About this task:
Transcribe the entries below exactly as they appear.

Extracted material:
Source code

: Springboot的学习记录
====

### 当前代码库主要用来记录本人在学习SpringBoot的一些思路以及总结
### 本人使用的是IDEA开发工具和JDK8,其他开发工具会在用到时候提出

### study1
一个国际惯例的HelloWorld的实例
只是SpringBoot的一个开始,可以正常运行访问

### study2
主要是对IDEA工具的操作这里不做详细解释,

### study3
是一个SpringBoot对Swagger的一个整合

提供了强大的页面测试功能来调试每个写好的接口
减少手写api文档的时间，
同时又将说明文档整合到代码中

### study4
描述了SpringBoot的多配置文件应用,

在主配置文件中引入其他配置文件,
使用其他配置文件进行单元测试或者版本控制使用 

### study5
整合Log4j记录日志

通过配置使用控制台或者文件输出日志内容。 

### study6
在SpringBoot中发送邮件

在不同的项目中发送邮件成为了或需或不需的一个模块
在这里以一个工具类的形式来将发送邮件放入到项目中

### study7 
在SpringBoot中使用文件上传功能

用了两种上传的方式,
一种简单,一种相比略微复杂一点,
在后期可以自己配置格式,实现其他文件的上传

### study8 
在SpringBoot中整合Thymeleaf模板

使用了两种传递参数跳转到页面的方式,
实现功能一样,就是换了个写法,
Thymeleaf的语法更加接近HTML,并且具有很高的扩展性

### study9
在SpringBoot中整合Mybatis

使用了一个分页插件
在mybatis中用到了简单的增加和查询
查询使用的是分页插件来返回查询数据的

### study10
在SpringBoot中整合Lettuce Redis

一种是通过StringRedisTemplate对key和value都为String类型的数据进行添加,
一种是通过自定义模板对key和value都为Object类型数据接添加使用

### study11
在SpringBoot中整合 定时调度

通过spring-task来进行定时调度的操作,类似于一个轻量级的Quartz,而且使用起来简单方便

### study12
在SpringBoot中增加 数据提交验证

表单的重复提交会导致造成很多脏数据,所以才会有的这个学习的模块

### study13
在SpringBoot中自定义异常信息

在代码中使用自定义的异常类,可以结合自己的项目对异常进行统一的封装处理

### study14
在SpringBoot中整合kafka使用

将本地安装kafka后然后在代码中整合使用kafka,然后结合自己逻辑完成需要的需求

Solved problem:
Source code

: Springboot的学习记录
====

### 当前代码库主要用来记录本人在学习SpringBoot的一些思路以及总结
### 本人使用的是IDEA开发工具和JDK8,其他开发工具会在用到时候提出

### study1
一个国际惯例的HelloWorld的实例
只是SpringBoot的一个开始,可以正常运行访问

### study2
主要是对IDEA工具的操作这里不做详细解释,

### study3
是一个SpringBoot对Swagger的一个整合

提供了强大的页面测试功能来调试每个写好的接口
减少手写api文档的时间，
同时又将说明文档整合到代码中

### study4
描述了SpringBoot的多配置文件应用,

在主配置文件中引入其他配置文件,
使用其他配置文件进行单元测试或者版本控制使用 

### study5
整合Log4j记录日志

通过配置使用控制台或者文件输出日志内容。 

### study6
在SpringBoot中发送邮件

在不同的项目中发送邮件成为了或需或不需的一个模块
在这里以一个工具类的形式来将发送邮件放入到项目中

### study7 
在SpringBoot中使用文件上传功能

用了两种上传的方式,
一种简单,一种相比略微复杂一点,
在后期可以自己配置格式,实现其他文件的上传

### study8 
在SpringBoot中整合Thymeleaf模板

使用了两种传递参数跳转到页面的方式,
实现功能一样,就是换了个写法,
Thymeleaf的语法更加接近HTML,并且具有很高的扩展性

### study9
在SpringBoot中整合Mybatis

使用了一个分页插件
在mybatis中用到了简单的增加和查询
查询使用的是分页插件来返回查询数据的

### study10
在SpringBoot中整合Lettuce Redis

一种是通过StringRedisTemplate对key和value都为String类型的数据进行添加,
一种是通过自定义模板对key和value都为Object类型数据接添加使用

### study11
在SpringBoot中整合 定时调度

通过spring-task来进行定时调度的操作,类似于一个轻量级的Quartz,而且使用起来简单方便

### study12
在SpringBoot中增加 数据提交验证

表单的重复提交会导致造成很多脏数据,所以才会有的这个学习的模块

### study13
在SpringBoot中自定义异常信息

在代码中使用自定义的异常类,可以结合自己的项目对异常进行统一的封装处理

### study14
在SpringBoot中整合kafka使用

将本地安装kafka后然后在代码中整合使用kafka,然后结合自己逻辑完成需要的需求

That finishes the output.